| Assignment |
Since only the written part is wanted, repeat the records exactly and omit the pictures.

| The records |
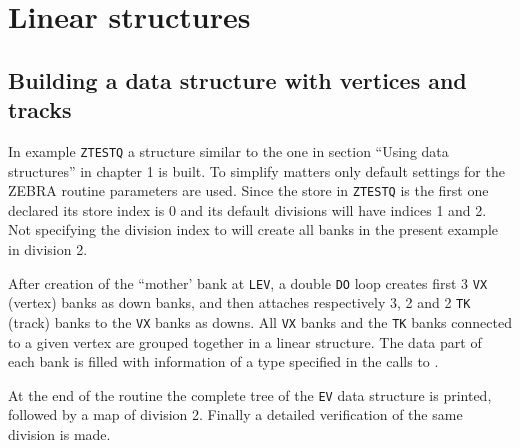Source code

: \section{Linear structures}
\subsection{Building a data structure with vertices and tracks}
\par
In example {\tt ZTESTQ} a structure similar to the one in section ``Using data
structures'' in chapter 1 is built.
To simplify matters only default
settings for the ZEBRA routine parameters are used. Since the store in
{\tt ZTESTQ} is the first one declared its store index is 0 and its default
divisions will have indices 1 and 2. Not specifying the division index
to  will create all banks in the present example in division 2.
\par After creation of the ``mother' bank at {\tt LEV}, 
a double {\tt DO} loop
creates first 3 {\tt VX} (vertex) banks
as down banks, and then attaches respectively 3, 2 and 2 {\tt TK}
(track) banks to the {\tt VX} banks as downs. 
All {\tt VX} banks and the {\tt TK} banks
connected to a given vertex
are grouped together in a linear structure.
The data part of each bank is filled with information of a type specified
in the calls to .
\par At the end of the routine
the complete tree of the {\tt EV} data structure is printed,
followed by a map of division 2. Finally a detailed verification
of the same division is made.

| Output below |
Source code

: \section{Linear structures}
\subsection{Building a data structure with vertices and tracks}
\par
In example {\tt ZTESTQ} a structure similar to the one in section ``Using data
structures'' in chapter 1 is built.
To simplify matters only default
settings for the ZEBRA routine parameters are used. Since the store in
{\tt ZTESTQ} is the first one declared its store index is 0 and its default
divisions will have indices 1 and 2. Not specifying the division index
to  will create all banks in the present example in division 2.
\par After creation of the ``mother' bank at {\tt LEV}, 
a double {\tt DO} loop
creates first 3 {\tt VX} (vertex) banks
as down banks, and then attaches respectively 3, 2 and 2 {\tt TK}
(track) banks to the {\tt VX} banks as downs. 
All {\tt VX} banks and the {\tt TK} banks
connected to a given vertex
are grouped together in a linear structure.
The data part of each bank is filled with information of a type specified
in the calls to .
\par At the end of the routine
the complete tree of the {\tt EV} data structure is printed,
followed by a map of division 2. Finally a detailed verification
of the same division is made.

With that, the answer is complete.